→ Assignment
At the line containing "# Description", begin an exact copy of the lines below and continue through the final one, with no pictures.

___ The data

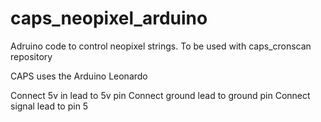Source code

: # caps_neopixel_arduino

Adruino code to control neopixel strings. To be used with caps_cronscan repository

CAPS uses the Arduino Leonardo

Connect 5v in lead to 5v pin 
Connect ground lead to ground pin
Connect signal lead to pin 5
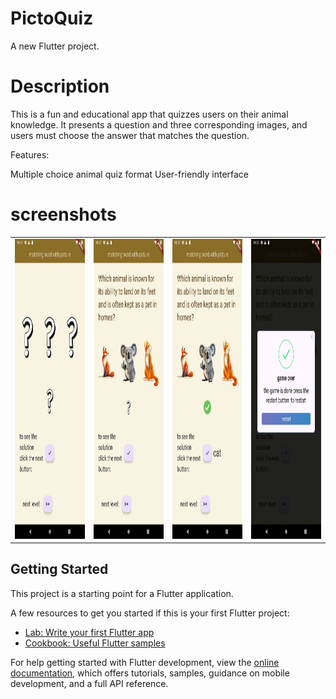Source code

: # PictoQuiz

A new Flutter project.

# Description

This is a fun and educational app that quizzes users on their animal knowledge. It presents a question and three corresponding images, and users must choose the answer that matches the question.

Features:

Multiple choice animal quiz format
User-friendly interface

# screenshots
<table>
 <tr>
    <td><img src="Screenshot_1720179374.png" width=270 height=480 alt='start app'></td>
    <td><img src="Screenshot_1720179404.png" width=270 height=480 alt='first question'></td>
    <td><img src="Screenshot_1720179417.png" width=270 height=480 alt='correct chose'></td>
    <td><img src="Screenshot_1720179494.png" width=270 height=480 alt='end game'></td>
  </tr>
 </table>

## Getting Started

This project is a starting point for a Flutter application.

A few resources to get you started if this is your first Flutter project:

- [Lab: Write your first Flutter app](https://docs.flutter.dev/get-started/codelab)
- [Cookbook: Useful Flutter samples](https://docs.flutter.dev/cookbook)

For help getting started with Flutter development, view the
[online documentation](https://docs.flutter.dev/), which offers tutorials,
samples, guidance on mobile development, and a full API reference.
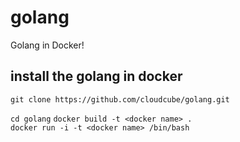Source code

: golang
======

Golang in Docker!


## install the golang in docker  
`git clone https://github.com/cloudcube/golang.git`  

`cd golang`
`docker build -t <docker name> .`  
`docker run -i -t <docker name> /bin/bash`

______

→ Answer space
# Description

This is a fun and educational app that quizzes users on their animal knowledge. It presents a question and three corresponding images, and users must choose the answer that matches the question.

Features:

Multiple choice animal quiz format
User-friendly interface

# screenshots
<table>
 <tr>
    <td><img src="Screenshot_1720179374.png" width=270 height=480 alt='start app'></td>
    <td><img src="Screenshot_1720179404.png" width=270 height=480 alt='first question'></td>
    <td><img src="Screenshot_1720179417.png" width=270 height=480 alt='correct chose'></td>
    <td><img src="Screenshot_1720179494.png" width=270 height=480 alt='end game'></td>
  </tr>
 </table>

## Getting Started

This project is a starting point for a Flutter application.

A few resources to get you started if this is your first Flutter project:

- [Lab: Write your first Flutter app](https://docs.flutter.dev/get-started/codelab)
- [Cookbook: Useful Flutter samples](https://docs.flutter.dev/cookbook)

For help getting started with Flutter development, view the
[online documentation](https://docs.flutter.dev/), which offers tutorials,
samples, guidance on mobile development, and a full API reference.
Source code

: golang
======

Golang in Docker!


## install the golang in docker  
`git clone https://github.com/cloudcube/golang.git`  

`cd golang`
`docker build -t <docker name> .`  
`docker run -i -t <docker name> /bin/bash`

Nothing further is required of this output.